Ce billet est né d’un article de Michael Agger sur Slate.fr (un site d’information et d’analyse sur l’actualité plein de pépites) qui s’intitule « Je lis sur le Web donc je pense autrement« . Agger réagit à un ouvrage récent de Nicholas Carr, The Shallows, qui questionne nos modes de lecture dispersés par la présence de liens hypertextes multipliés et s’interroge sur la mise à mal d’une lecture soutenue et attentive, tant cette attention est encouragée au butinage par des clics suggérés. Un autre billet sur le même sujet et le même livre, cette fois-ci de Narvic dans son blog Novövision et intitulé « Le lien est-il en train de tuer le texte ? », reprend l’analyse cette fois-ci du point de vue du journaliste en s’interrogeant sur l’acte d’écriture d’un texte et l’éventuel déroulement d’une pensée. Petit rappel : Nicholas Carr était par exemple l’auteur d’un article qui a fait du bruit : « Est-ce que Google nous rend stupides ? ».

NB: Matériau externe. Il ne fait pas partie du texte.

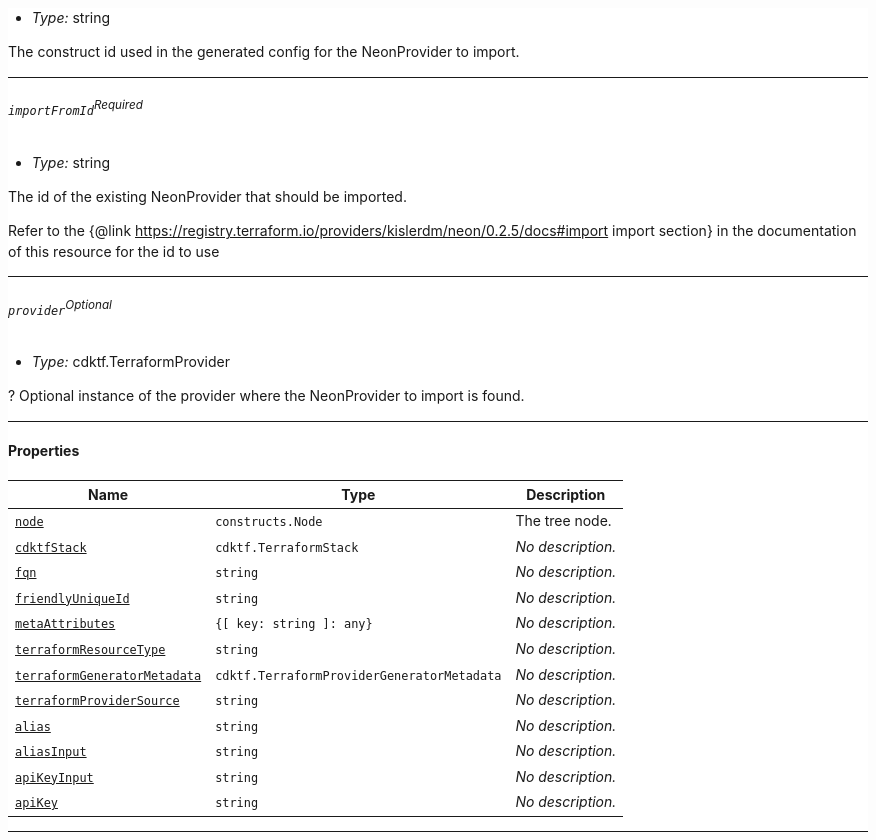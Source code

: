 - *Type:* string

The construct id used in the generated config for the NeonProvider to import.

---

###### `importFromId`<sup>Required</sup> <a name="importFromId" id="@cdktf/provider-neon.provider.NeonProvider.generateConfigForImport.parameter.importFromId"></a>

- *Type:* string

The id of the existing NeonProvider that should be imported.

Refer to the {@link https://registry.terraform.io/providers/kislerdm/neon/0.2.5/docs#import import section} in the documentation of this resource for the id to use

---

###### `provider`<sup>Optional</sup> <a name="provider" id="@cdktf/provider-neon.provider.NeonProvider.generateConfigForImport.parameter.provider"></a>

- *Type:* cdktf.TerraformProvider

? Optional instance of the provider where the NeonProvider to import is found.

---

#### Properties <a name="Properties" id="Properties"></a>

| **Name** | **Type** | **Description** |
| --- | --- | --- |
| <code><a href="#@cdktf/provider-neon.provider.NeonProvider.property.node">node</a></code> | <code>constructs.Node</code> | The tree node. |
| <code><a href="#@cdktf/provider-neon.provider.NeonProvider.property.cdktfStack">cdktfStack</a></code> | <code>cdktf.TerraformStack</code> | *No description.* |
| <code><a href="#@cdktf/provider-neon.provider.NeonProvider.property.fqn">fqn</a></code> | <code>string</code> | *No description.* |
| <code><a href="#@cdktf/provider-neon.provider.NeonProvider.property.friendlyUniqueId">friendlyUniqueId</a></code> | <code>string</code> | *No description.* |
| <code><a href="#@cdktf/provider-neon.provider.NeonProvider.property.metaAttributes">metaAttributes</a></code> | <code>{[ key: string ]: any}</code> | *No description.* |
| <code><a href="#@cdktf/provider-neon.provider.NeonProvider.property.terraformResourceType">terraformResourceType</a></code> | <code>string</code> | *No description.* |
| <code><a href="#@cdktf/provider-neon.provider.NeonProvider.property.terraformGeneratorMetadata">terraformGeneratorMetadata</a></code> | <code>cdktf.TerraformProviderGeneratorMetadata</code> | *No description.* |
| <code><a href="#@cdktf/provider-neon.provider.NeonProvider.property.terraformProviderSource">terraformProviderSource</a></code> | <code>string</code> | *No description.* |
| <code><a href="#@cdktf/provider-neon.provider.NeonProvider.property.alias">alias</a></code> | <code>string</code> | *No description.* |
| <code><a href="#@cdktf/provider-neon.provider.NeonProvider.property.aliasInput">aliasInput</a></code> | <code>string</code> | *No description.* |
| <code><a href="#@cdktf/provider-neon.provider.NeonProvider.property.apiKeyInput">apiKeyInput</a></code> | <code>string</code> | *No description.* |
| <code><a href="#@cdktf/provider-neon.provider.NeonProvider.property.apiKey">apiKey</a></code> | <code>string</code> | *No description.* |

---
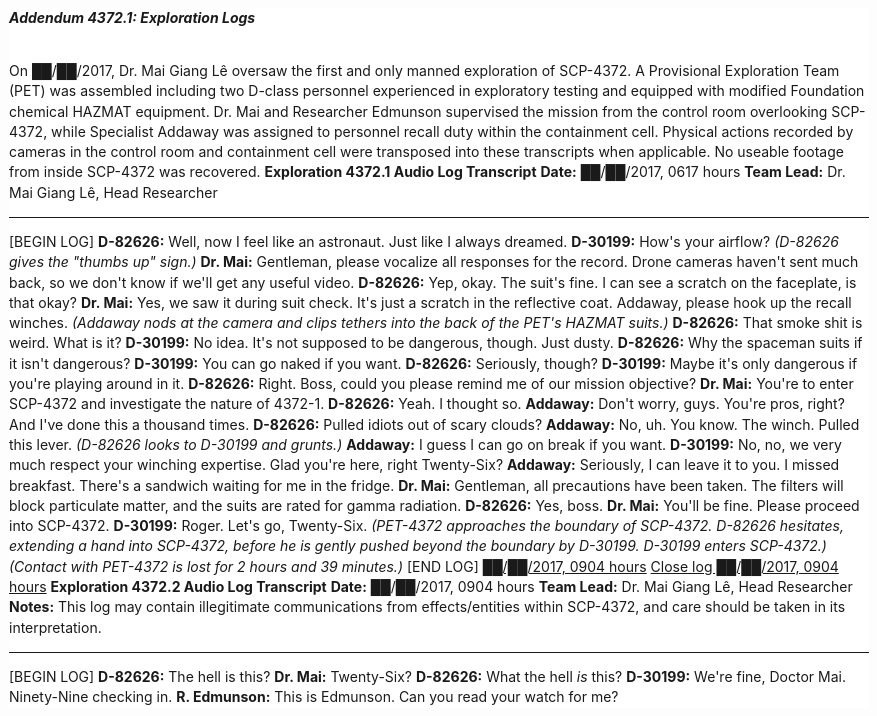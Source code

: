 ###### **Addendum 4372.1: Exploration Logs**
On ██/██/2017, Dr. Mai Giang Lê oversaw the first and only manned exploration of SCP-4372. A Provisional Exploration Team (PET) was assembled including two D-class personnel experienced in exploratory testing and equipped with modified Foundation chemical HAZMAT equipment. Dr. Mai and Researcher Edmunson supervised the mission from the control room overlooking SCP-4372, while Specialist Addaway was assigned to personnel recall duty within the containment cell.
Physical actions recorded by cameras in the control room and containment cell were transposed into these transcripts when applicable. No useable footage from inside SCP-4372 was recovered.
**Exploration 4372.1 Audio Log Transcript**
**Date:** ██/██/2017, 0617 hours
**Team Lead:** Dr. Mai Giang Lê, Head Researcher
* * *
[BEGIN LOG]
**D-82626:** Well, now I feel like an astronaut. Just like I always dreamed.
**D-30199:** How's your airflow?
_(D-82626 gives the "thumbs up" sign.)_
**Dr. Mai:** Gentleman, please vocalize all responses for the record. Drone cameras haven't sent much back, so we don't know if we'll get any useful video.
**D-82626:** Yep, okay. The suit's fine. I can see a scratch on the faceplate, is that okay?
**Dr. Mai:** Yes, we saw it during suit check. It's just a scratch in the reflective coat. Addaway, please hook up the recall winches.
_(Addaway nods at the camera and clips tethers into the back of the PET's HAZMAT suits.)_
**D-82626:** That smoke shit is weird. What is it?
**D-30199:** No idea. It's not supposed to be dangerous, though. Just dusty.
**D-82626:** Why the spaceman suits if it isn't dangerous?
**D-30199:** You can go naked if you want.
**D-82626:** Seriously, though?
**D-30199:** Maybe it's only dangerous if you're playing around in it.
**D-82626:** Right. Boss, could you please remind me of our mission objective?
**Dr. Mai:** You're to enter SCP-4372 and investigate the nature of 4372-1.
**D-82626:** Yeah. I thought so.
**Addaway:** Don't worry, guys. You're pros, right? And I've done this a thousand times.
**D-82626:** Pulled idiots out of scary clouds?
**Addaway:** No, uh. You know. The winch. Pulled this lever.
_(D-82626 looks to D-30199 and grunts.)_
**Addaway:** I guess I can go on break if you want.
**D-30199:** No, no, we very much respect your winching expertise. Glad you're here, right Twenty-Six?
**Addaway:** Seriously, I can leave it to you. I missed breakfast. There's a sandwich waiting for me in the fridge.
**Dr. Mai:** Gentleman, all precautions have been taken. The filters will block particulate matter, and the suits are rated for gamma radiation.
**D-82626:** Yes, boss.
**Dr. Mai:** You'll be fine. Please proceed into SCP-4372.
**D-30199:** Roger. Let's go, Twenty-Six.
_(PET-4372 approaches the boundary of SCP-4372. D-82626 hesitates, extending a hand into SCP-4372, before he is gently pushed beyond the boundary by D-30199. D-30199 enters SCP-4372.)_
_(Contact with PET-4372 is lost for 2 hours and 39 minutes.)_
[END LOG]
[██/██/2017, 0904 hours](javascript:;)
[Close log ██/██/2017, 0904 hours](javascript:;)
**Exploration 4372.2 Audio Log Transcript**
**Date:** ██/██/2017, 0904 hours
**Team Lead:** Dr. Mai Giang Lê, Head Researcher
**Notes:** This log may contain illegitimate communications from effects/entities within SCP-4372, and care should be taken in its interpretation.
* * *
[BEGIN LOG]
**D-82626:** The hell is this?
**Dr. Mai:** Twenty-Six?
**D-82626:** What the hell _is_ this?
**D-30199:** We're fine, Doctor Mai. Ninety-Nine checking in.
**R. Edmunson:** This is Edmunson. Can you read your watch for me?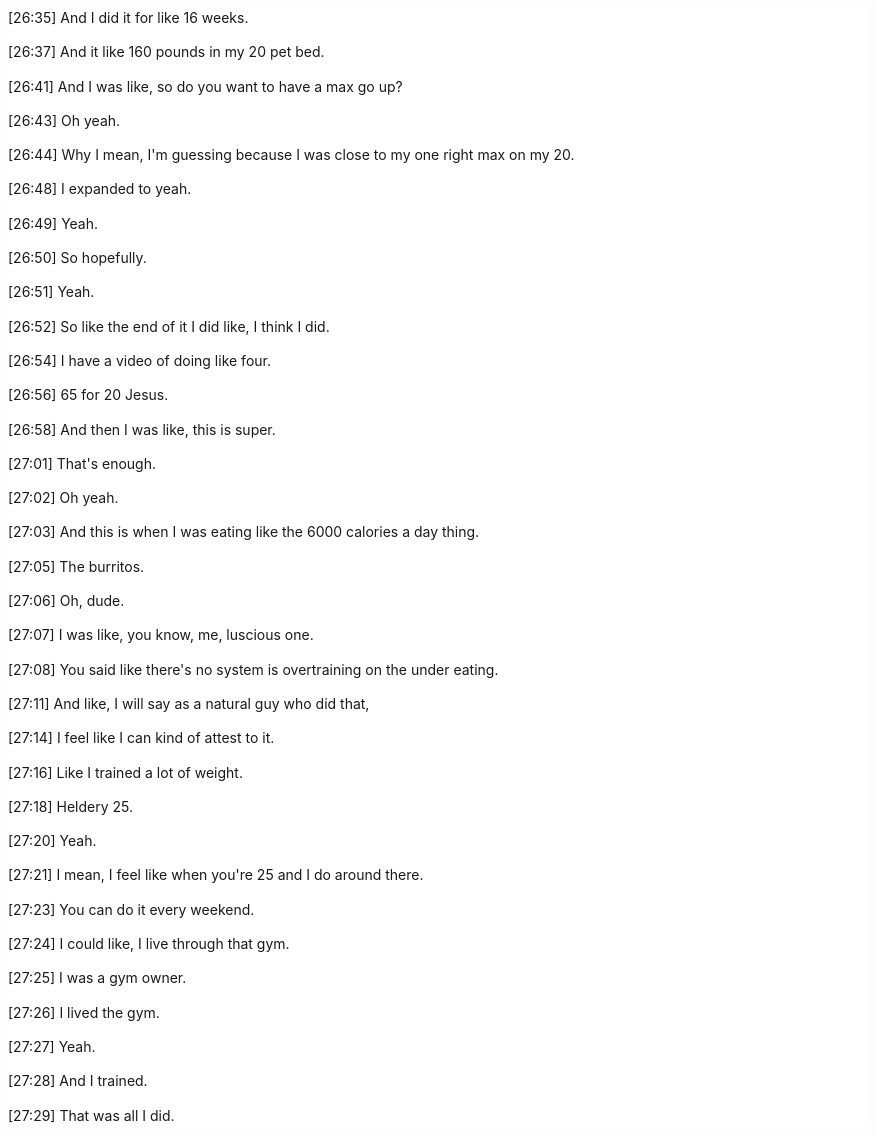 [26:35] And I did it for like 16 weeks.

[26:37] And it like 160 pounds in my 20 pet bed.

[26:41] And I was like, so do you want to have a max go up?

[26:43] Oh yeah.

[26:44] Why I mean, I'm guessing because I was close to my one right max on my 20.

[26:48] I expanded to yeah.

[26:49] Yeah.

[26:50] So hopefully.

[26:51] Yeah.

[26:52] So like the end of it I did like, I think I did.

[26:54] I have a video of doing like four.

[26:56] 65 for 20 Jesus.

[26:58] And then I was like, this is super.

[27:01] That's enough.

[27:02] Oh yeah.

[27:03] And this is when I was eating like the 6000 calories a day thing.

[27:05] The burritos.

[27:06] Oh, dude.

[27:07] I was like, you know, me, luscious one.

[27:08] You said like there's no system is overtraining on the under eating.

[27:11] And like, I will say as a natural guy who did that,

[27:14] I feel like I can kind of attest to it.

[27:16] Like I trained a lot of weight.

[27:18] Heldery 25.

[27:20] Yeah.

[27:21] I mean, I feel like when you're 25 and I do around there.

[27:23] You can do it every weekend.

[27:24] I could like, I live through that gym.

[27:25] I was a gym owner.

[27:26] I lived the gym.

[27:27] Yeah.

[27:28] And I trained.

[27:29] That was all I did.
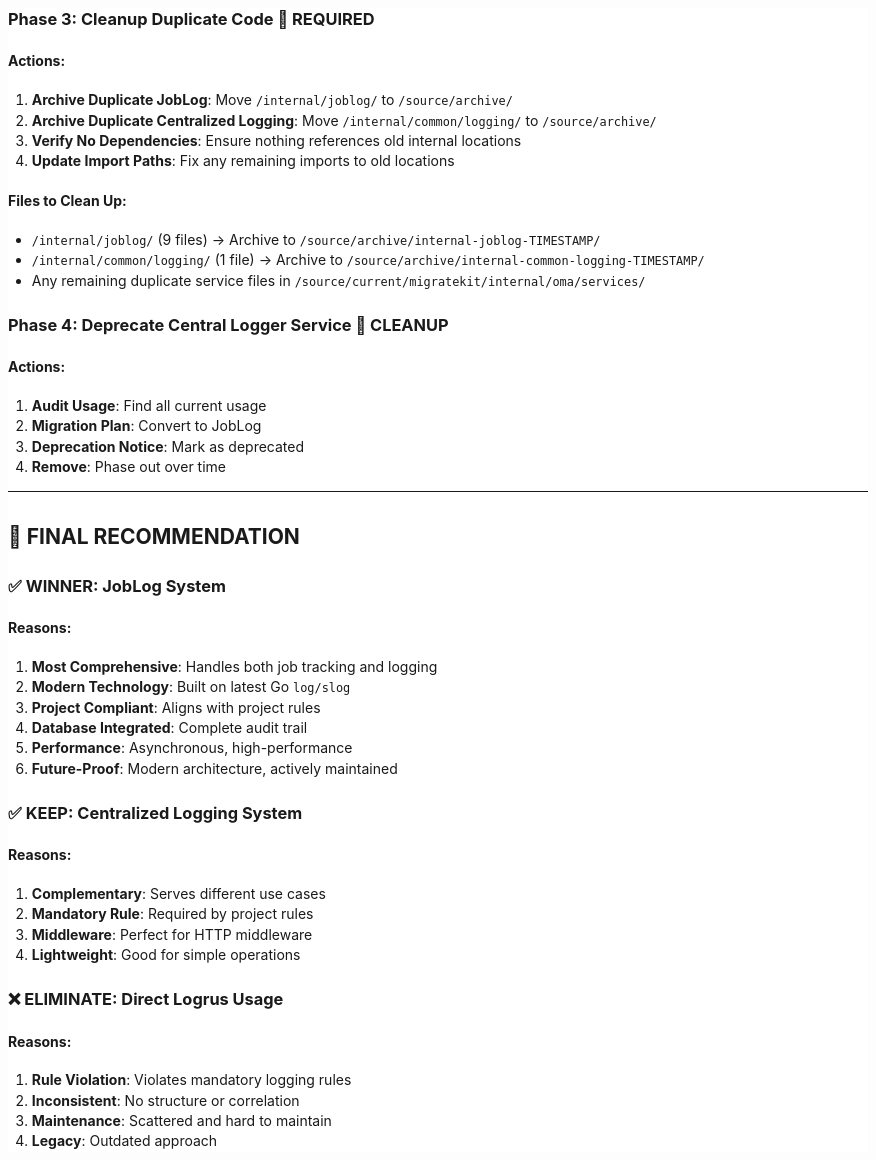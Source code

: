 ### **Phase 3: Cleanup Duplicate Code** 🧹 **REQUIRED**

#### **Actions**:
1. **Archive Duplicate JobLog**: Move `/internal/joblog/` to `/source/archive/`
2. **Archive Duplicate Centralized Logging**: Move `/internal/common/logging/` to `/source/archive/`
3. **Verify No Dependencies**: Ensure nothing references old internal locations
4. **Update Import Paths**: Fix any remaining imports to old locations

#### **Files to Clean Up**:
- `/internal/joblog/` (9 files) → Archive to `/source/archive/internal-joblog-TIMESTAMP/`
- `/internal/common/logging/` (1 file) → Archive to `/source/archive/internal-common-logging-TIMESTAMP/`
- Any remaining duplicate service files in `/source/current/migratekit/internal/oma/services/`

### **Phase 4: Deprecate Central Logger Service** 🔄 **CLEANUP**

#### **Actions**:
1. **Audit Usage**: Find all current usage
2. **Migration Plan**: Convert to JobLog
3. **Deprecation Notice**: Mark as deprecated
4. **Remove**: Phase out over time

---

## 🎯 **FINAL RECOMMENDATION**

### **✅ WINNER: JobLog System**

#### **Reasons**:
1. **Most Comprehensive**: Handles both job tracking and logging
2. **Modern Technology**: Built on latest Go `log/slog`
3. **Project Compliant**: Aligns with project rules
4. **Database Integrated**: Complete audit trail
5. **Performance**: Asynchronous, high-performance
6. **Future-Proof**: Modern architecture, actively maintained

### **✅ KEEP: Centralized Logging System**

#### **Reasons**:
1. **Complementary**: Serves different use cases
2. **Mandatory Rule**: Required by project rules
3. **Middleware**: Perfect for HTTP middleware
4. **Lightweight**: Good for simple operations

### **❌ ELIMINATE: Direct Logrus Usage**

#### **Reasons**:
1. **Rule Violation**: Violates mandatory logging rules
2. **Inconsistent**: No structure or correlation
3. **Maintenance**: Scattered and hard to maintain
4. **Legacy**: Outdated approach

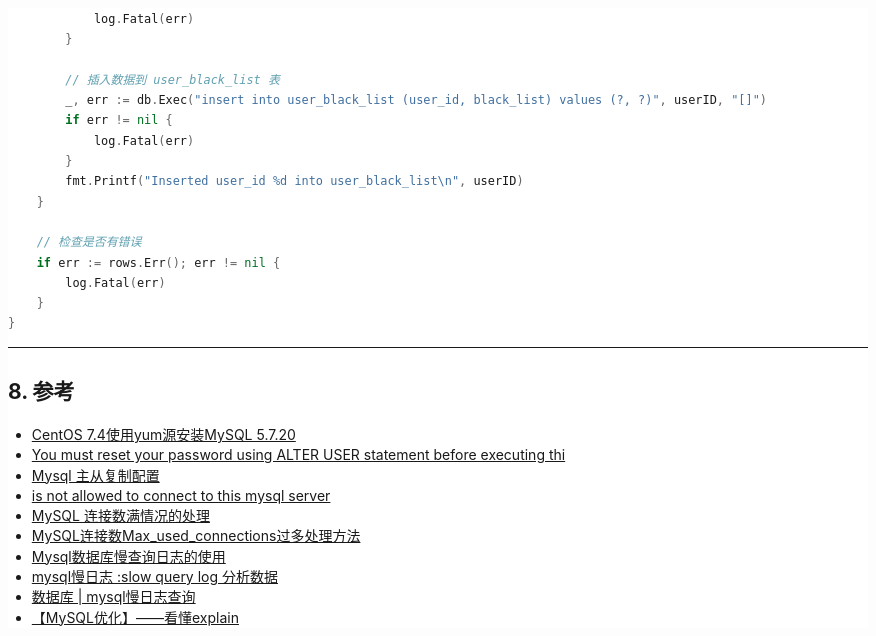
 ```go
            log.Fatal(err)
        }

        // 插入数据到 user_black_list 表
        _, err := db.Exec("insert into user_black_list (user_id, black_list) values (?, ?)", userID, "[]")
        if err != nil {
            log.Fatal(err)
        }
        fmt.Printf("Inserted user_id %d into user_black_list\n", userID)
    }

    // 检查是否有错误
    if err := rows.Err(); err != nil {
        log.Fatal(err)
    }
}
```

---

## 8. 参考

* [CentOS 7.4使用yum源安装MySQL 5.7.20](http://www.linuxidc.com/Linux/2017-12/149614.htm)
* [You must reset your password using ALTER USER statement before executing thi](https://blog.csdn.net/qq_38366063/article/details/100736999)
* [Mysql 主从复制配置](https://www.jianshu.com/p/8b95dba5b191)
* [is not allowed to connect to this mysql server](https://blog.csdn.net/iiiiiilikangshuai/article/details/100905996)
* [MySQL 连接数满情况的处理](https://www.jianshu.com/p/6689474434f7)
* [MySQL连接数Max_used_connections过多处理方法](https://blog.csdn.net/chenludaniel/article/details/102752598)
* [Mysql数据库慢查询日志的使用](https://zhuanlan.zhihu.com/p/113429595)
* [mysql慢日志 :slow query log 分析数据](https://blog.csdn.net/saga_gallon/article/details/72897332)
* [数据库 \| mysql慢日志查询](https://zhuanlan.zhihu.com/p/85565647)
* [【MySQL优化】——看懂explain](https://blog.csdn.net/jiadajing267/article/details/81269067)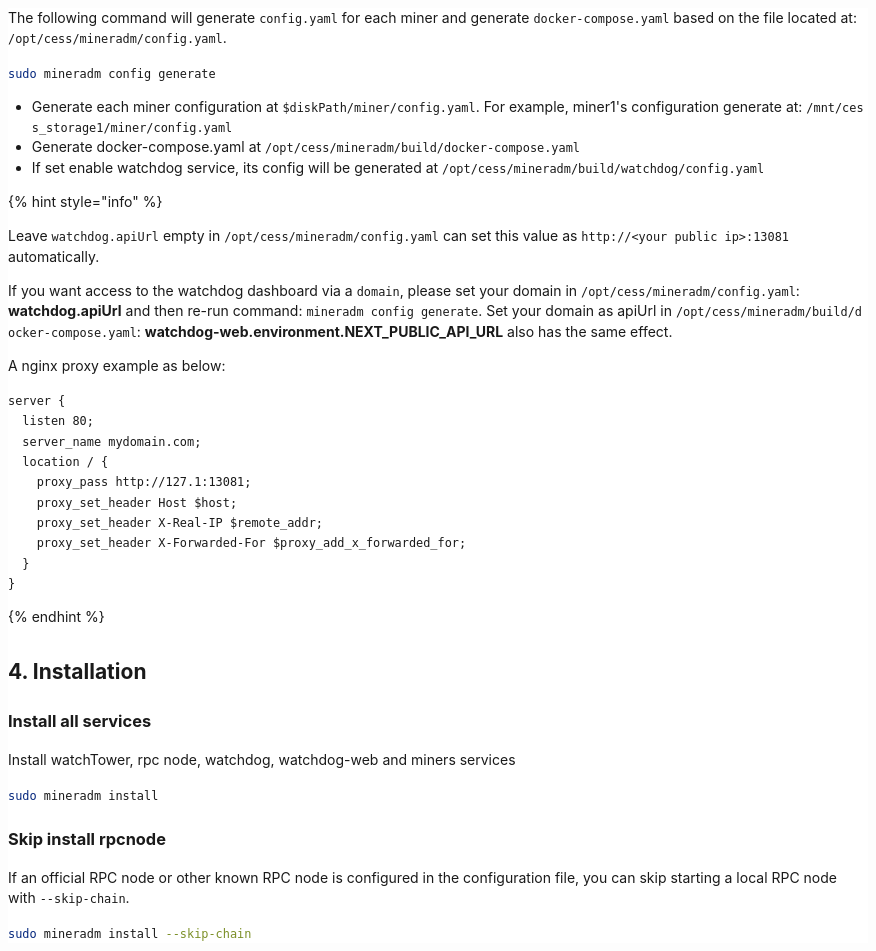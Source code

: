 The following command will generate `config.yaml` for each miner and generate `docker-compose.yaml` based on the file located at: `/opt/cess/mineradm/config.yaml`.

   ```bash
   sudo mineradm config generate
   ```

- Generate each miner configuration at `$diskPath/miner/config.yaml`. For example, miner1's configuration generate at: `/mnt/cess_storage1/miner/config.yaml`
- Generate docker-compose.yaml at `/opt/cess/mineradm/build/docker-compose.yaml`
- If set enable watchdog service, its config will be generated at `/opt/cess/mineradm/build/watchdog/config.yaml`

{% hint style="info" %}

Leave `watchdog.apiUrl` empty in `/opt/cess/mineradm/config.yaml` can set this value as `http://<your public ip>:13081` automatically.

If you want access to the watchdog dashboard via a `domain`, please set your domain in `/opt/cess/mineradm/config.yaml`: **watchdog.apiUrl** and then re-run command: `mineradm config generate`.
Set your domain as apiUrl in `/opt/cess/mineradm/build/docker-compose.yaml`: **watchdog-web.environment.NEXT_PUBLIC_API_URL** also has the same effect.

A nginx proxy example as below:

```txt
server {
  listen 80;
  server_name mydomain.com;
  location / {
	proxy_pass http://127.1:13081;
    proxy_set_header Host $host;
    proxy_set_header X-Real-IP $remote_addr;
	proxy_set_header X-Forwarded-For $proxy_add_x_forwarded_for;
  }
}
```


{% endhint %}

## 4. Installation

### Install all services

Install watchTower, rpc node, watchdog, watchdog-web and miners services

  ```bash
  sudo mineradm install
  ```

### Skip install rpcnode

If an official RPC node or other known RPC node is configured in the configuration file, you can skip starting a local RPC node with `--skip-chain`.

  ```bash
  sudo mineradm install --skip-chain
  ```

Je n’ai pas la prétention de rédiger un nouveau point de vue sur le livre de Nicholas Carr – que je n’ai pas encore lu -, et je me limiterai à interroger la lecture en 2010 selon mes propres pratiques, sans méconnaitre qu’il est bien des pratques et univers différents selon les individus. Bref un billet autocentré, auquel vous êtes appelés à apporter vos propres témoignages…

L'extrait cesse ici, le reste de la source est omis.